(Dataset entries)

□ □ □ □ □

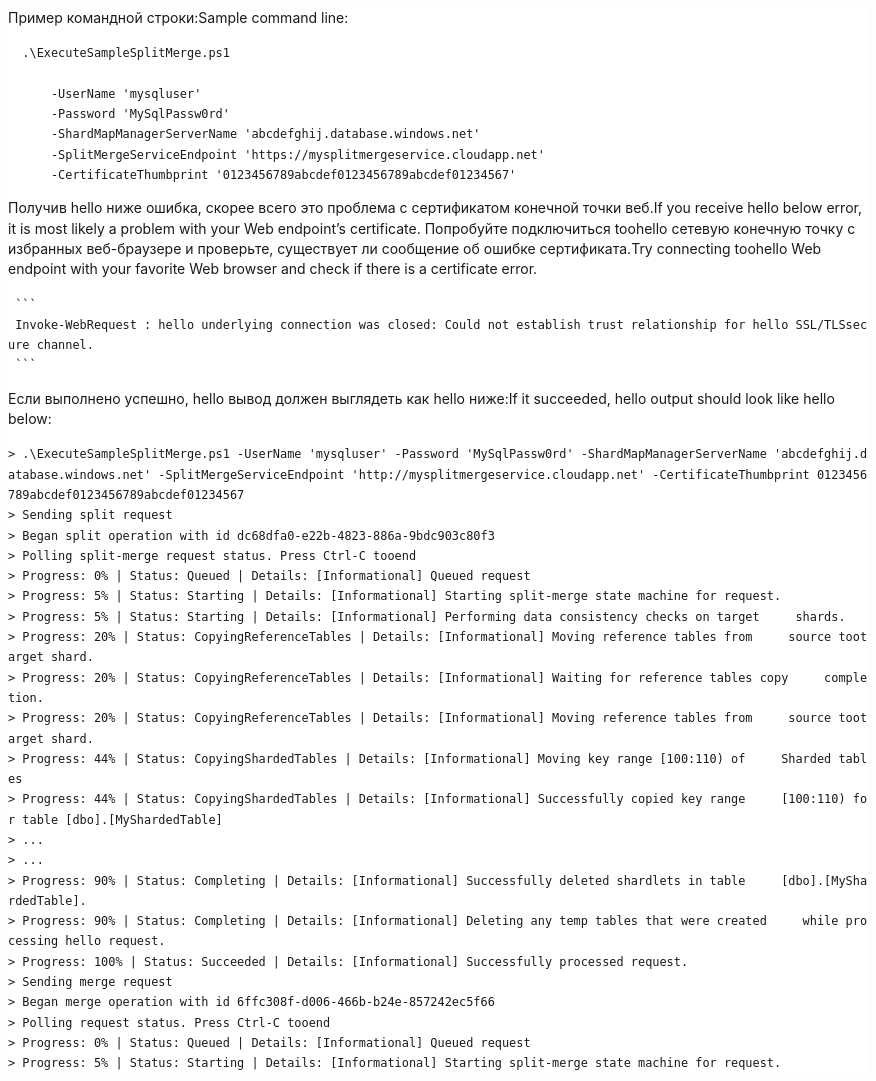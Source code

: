    <span data-ttu-id="d847a-241">Пример командной строки:</span><span class="sxs-lookup"><span data-stu-id="d847a-241">Sample command line:</span></span>

   ```   
     .\ExecuteSampleSplitMerge.ps1
   
         -UserName 'mysqluser' 
         -Password 'MySqlPassw0rd' 
         -ShardMapManagerServerName 'abcdefghij.database.windows.net' 
         -SplitMergeServiceEndpoint 'https://mysplitmergeservice.cloudapp.net' 
         -CertificateThumbprint '0123456789abcdef0123456789abcdef01234567'
   ```      
   
   <span data-ttu-id="d847a-242">Получив hello ниже ошибка, скорее всего это проблема с сертификатом конечной точки веб.</span><span class="sxs-lookup"><span data-stu-id="d847a-242">If you receive hello below error, it is most likely a problem with your Web endpoint’s certificate.</span></span> <span data-ttu-id="d847a-243">Попробуйте подключиться toohello сетевую конечную точку с избранных веб-браузере и проверьте, существует ли сообщение об ошибке сертификата.</span><span class="sxs-lookup"><span data-stu-id="d847a-243">Try connecting toohello Web endpoint with your favorite Web browser and check if there is a certificate error.</span></span>
   
     ```
     Invoke-WebRequest : hello underlying connection was closed: Could not establish trust relationship for hello SSL/TLSsecure channel.
     ```
   
   <span data-ttu-id="d847a-244">Если выполнено успешно, hello вывод должен выглядеть как hello ниже:</span><span class="sxs-lookup"><span data-stu-id="d847a-244">If it succeeded, hello output should look like hello below:</span></span>
   
   ```
   > .\ExecuteSampleSplitMerge.ps1 -UserName 'mysqluser' -Password 'MySqlPassw0rd' -ShardMapManagerServerName 'abcdefghij.database.windows.net' -SplitMergeServiceEndpoint 'http://mysplitmergeservice.cloudapp.net' -CertificateThumbprint 0123456789abcdef0123456789abcdef01234567
   > Sending split request
   > Began split operation with id dc68dfa0-e22b-4823-886a-9bdc903c80f3
   > Polling split-merge request status. Press Ctrl-C tooend
   > Progress: 0% | Status: Queued | Details: [Informational] Queued request
   > Progress: 5% | Status: Starting | Details: [Informational] Starting split-merge state machine for request.
   > Progress: 5% | Status: Starting | Details: [Informational] Performing data consistency checks on target     shards.
   > Progress: 20% | Status: CopyingReferenceTables | Details: [Informational] Moving reference tables from     source tootarget shard.
   > Progress: 20% | Status: CopyingReferenceTables | Details: [Informational] Waiting for reference tables copy     completion.
   > Progress: 20% | Status: CopyingReferenceTables | Details: [Informational] Moving reference tables from     source tootarget shard.
   > Progress: 44% | Status: CopyingShardedTables | Details: [Informational] Moving key range [100:110) of     Sharded tables
   > Progress: 44% | Status: CopyingShardedTables | Details: [Informational] Successfully copied key range     [100:110) for table [dbo].[MyShardedTable]
   > ...
   > ...
   > Progress: 90% | Status: Completing | Details: [Informational] Successfully deleted shardlets in table     [dbo].[MyShardedTable].
   > Progress: 90% | Status: Completing | Details: [Informational] Deleting any temp tables that were created     while processing hello request.
   > Progress: 100% | Status: Succeeded | Details: [Informational] Successfully processed request.
   > Sending merge request
   > Began merge operation with id 6ffc308f-d006-466b-b24e-857242ec5f66
   > Polling request status. Press Ctrl-C tooend
   > Progress: 0% | Status: Queued | Details: [Informational] Queued request
   > Progress: 5% | Status: Starting | Details: [Informational] Starting split-merge state machine for request.
   ```

[1]: ./media/sql-database-elastic-scale-configure-deploy-split-and-merge/allowed-services.png
[2]: ./media/sql-database-elastic-scale-configure-deploy-split-and-merge/manage.png
[3]: ./media/sql-database-elastic-scale-configure-deploy-split-and-merge/staging.png
[4]: ./media/sql-database-elastic-scale-configure-deploy-split-and-merge/upload.png
[5]: ./media/sql-database-elastic-scale-configure-deploy-split-and-merge/storage.png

□ □ □ □ □

Problem statement | Copy out every line above without change, dropping the pictures.

Response area |
Source code

:    <span data-ttu-id="d847a-241">Пример командной строки:</span><span class="sxs-lookup"><span data-stu-id="d847a-241">Sample command line:</span></span>

   ```   
     .\ExecuteSampleSplitMerge.ps1
   
         -UserName 'mysqluser' 
         -Password 'MySqlPassw0rd' 
         -ShardMapManagerServerName 'abcdefghij.database.windows.net' 
         -SplitMergeServiceEndpoint 'https://mysplitmergeservice.cloudapp.net' 
         -CertificateThumbprint '0123456789abcdef0123456789abcdef01234567'
   ```      
   
   <span data-ttu-id="d847a-242">Получив hello ниже ошибка, скорее всего это проблема с сертификатом конечной точки веб.</span><span class="sxs-lookup"><span data-stu-id="d847a-242">If you receive hello below error, it is most likely a problem with your Web endpoint’s certificate.</span></span> <span data-ttu-id="d847a-243">Попробуйте подключиться toohello сетевую конечную точку с избранных веб-браузере и проверьте, существует ли сообщение об ошибке сертификата.</span><span class="sxs-lookup"><span data-stu-id="d847a-243">Try connecting toohello Web endpoint with your favorite Web browser and check if there is a certificate error.</span></span>
   
     ```
     Invoke-WebRequest : hello underlying connection was closed: Could not establish trust relationship for hello SSL/TLSsecure channel.
     ```
   
   <span data-ttu-id="d847a-244">Если выполнено успешно, hello вывод должен выглядеть как hello ниже:</span><span class="sxs-lookup"><span data-stu-id="d847a-244">If it succeeded, hello output should look like hello below:</span></span>
   
   ```
   > .\ExecuteSampleSplitMerge.ps1 -UserName 'mysqluser' -Password 'MySqlPassw0rd' -ShardMapManagerServerName 'abcdefghij.database.windows.net' -SplitMergeServiceEndpoint 'http://mysplitmergeservice.cloudapp.net' -CertificateThumbprint 0123456789abcdef0123456789abcdef01234567
   > Sending split request
   > Began split operation with id dc68dfa0-e22b-4823-886a-9bdc903c80f3
   > Polling split-merge request status. Press Ctrl-C tooend
   > Progress: 0% | Status: Queued | Details: [Informational] Queued request
   > Progress: 5% | Status: Starting | Details: [Informational] Starting split-merge state machine for request.
   > Progress: 5% | Status: Starting | Details: [Informational] Performing data consistency checks on target     shards.
   > Progress: 20% | Status: CopyingReferenceTables | Details: [Informational] Moving reference tables from     source tootarget shard.
   > Progress: 20% | Status: CopyingReferenceTables | Details: [Informational] Waiting for reference tables copy     completion.
   > Progress: 20% | Status: CopyingReferenceTables | Details: [Informational] Moving reference tables from     source tootarget shard.
   > Progress: 44% | Status: CopyingShardedTables | Details: [Informational] Moving key range [100:110) of     Sharded tables
   > Progress: 44% | Status: CopyingShardedTables | Details: [Informational] Successfully copied key range     [100:110) for table [dbo].[MyShardedTable]
   > ...
   > ...
   > Progress: 90% | Status: Completing | Details: [Informational] Successfully deleted shardlets in table     [dbo].[MyShardedTable].
   > Progress: 90% | Status: Completing | Details: [Informational] Deleting any temp tables that were created     while processing hello request.
   > Progress: 100% | Status: Succeeded | Details: [Informational] Successfully processed request.
   > Sending merge request
   > Began merge operation with id 6ffc308f-d006-466b-b24e-857242ec5f66
   > Polling request status. Press Ctrl-C tooend
   > Progress: 0% | Status: Queued | Details: [Informational] Queued request
   > Progress: 5% | Status: Starting | Details: [Informational] Starting split-merge state machine for request.
   ```

[1]: ./media/sql-database-elastic-scale-configure-deploy-split-and-merge/allowed-services.png
[2]: ./media/sql-database-elastic-scale-configure-deploy-split-and-merge/manage.png
[3]: ./media/sql-database-elastic-scale-configure-deploy-split-and-merge/staging.png
[4]: ./media/sql-database-elastic-scale-configure-deploy-split-and-merge/upload.png
[5]: ./media/sql-database-elastic-scale-configure-deploy-split-and-merge/storage.png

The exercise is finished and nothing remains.